Time-dependent electromagnetic fields can drive systems into nonequilibrium toroidal states. Using high-frequency Floquet formalism, it is shown that irradiating $s$ – $p$ hybridized atoms with intense optical fields drives effective static couplings to the toroidal dipole, with the interaction

$H^{(2)}_{\rm toroidal} = \frac{E B}{4 \Omega^2}\left(3\Delta T_z - \sqrt{2}\lambda T_z^{(s)}\right)$

establishing conditions for photo-induced toroidal moments independent of the field's polarization, as long as $E\perp B$ (Hayami et al., 2023). Detection routes include optical pump-probe or magneto-optical Kerr experiments.
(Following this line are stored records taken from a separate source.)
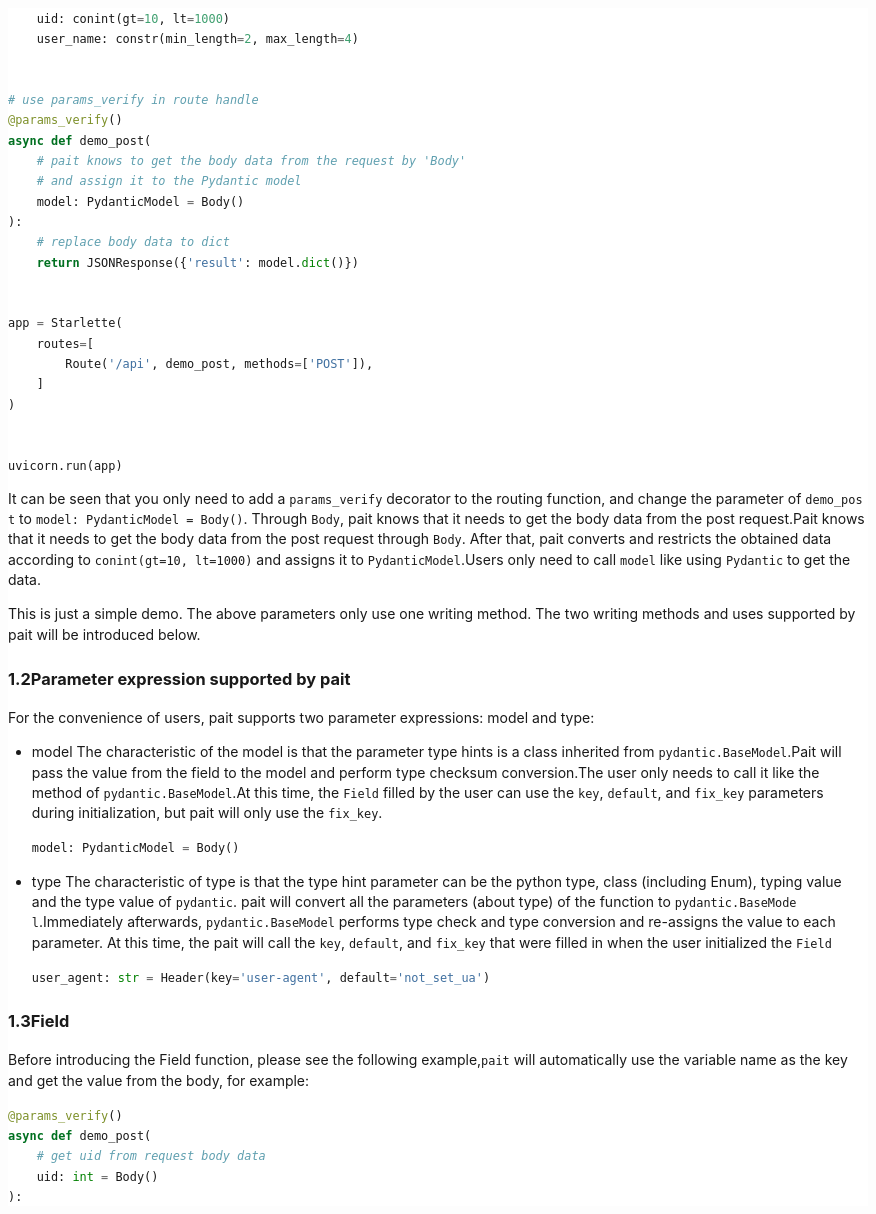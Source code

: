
 ```Python
    uid: conint(gt=10, lt=1000)
    user_name: constr(min_length=2, max_length=4)


# use params_verify in route handle
@params_verify()
async def demo_post(
    # pait knows to get the body data from the request by 'Body' 
    # and assign it to the Pydantic model
    model: PydanticModel = Body()  
):
    # replace body data to dict
    return JSONResponse({'result': model.dict()})


app = Starlette(
    routes=[
        Route('/api', demo_post, methods=['POST']),
    ]
)


uvicorn.run(app)
```
It can be seen that you only need to add a `params_verify` decorator to the routing function, and change the parameter of `demo_post` to `model: PydanticModel = Body()`.
Through `Body`, pait knows that it needs to get the body data from the post request.Pait knows that it needs to get the body data from the post request through `Body`. After that, pait converts and restricts the obtained data according to `conint(gt=10, lt=1000)` and assigns it to `PydanticModel`.Users only need to call `model` like using `Pydantic` to get the data.

This is just a simple demo. The above parameters only use one writing method. The two writing methods and uses supported by pait will be introduced below.

### 1.2Parameter expression supported by pait
For the convenience of users, pait supports two parameter expressions: model and type:
- model
The characteristic of the model is that the parameter type hints is a class inherited from `pydantic.BaseModel`.Pait will pass the value from the field to the model and perform type checksum conversion.The user only needs to call it like the method of `pydantic.BaseModel`.At this time, the `Field` filled by the user can use the `key`, `default`, and `fix_key` parameters during initialization, but pait will only use the `fix_key`. 
    ```Python
    model: PydanticModel = Body() 
    ```
- type
The characteristic of type is that the type hint parameter can be the python type, class (including Enum), typing value and the type value of `pydantic`. pait will convert all the parameters (about type) of the function to `pydantic.BaseModel`.Immediately afterwards, `pydantic.BaseModel` performs type check and type conversion and re-assigns the value to each parameter. At this time, the pait will call the `key`, `default`, and `fix_key` that were filled in when the user initialized the `Field`
    ```Python
    user_agent: str = Header(key='user-agent', default='not_set_ua')
    ```
### 1.3Field
Before introducing the Field function, please see the following example,`pait` will automatically use the variable name as the key and get the value from the body, for example:
```Python
@params_verify()
async def demo_post(
    # get uid from request body data
    uid: int = Body()  
):
```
7. Outlook and Applications

Magnetic toroidal dipole order provides a symmetry-distinct ferroic channel intrinsically associated with antisymmetric magnetoelectric tensors and nonreciprocal effects. Applications leveraging these properties span nonvolatile toroidic memory, tunable spintronic and magnonic devices, high-sensitivity sensors, and ultrahigh-Q photonic components. Toroidal order also supports the realization of nonradiating (anapole) states and multi-band multipolar interference for advanced meta-atom design (Li et al., 2018). Recent advances in van der Waals magnets, molecular ring systems, and photonic metamaterials underscore the broad relevance and engineering flexibility of toroidal dipole ordering frameworks.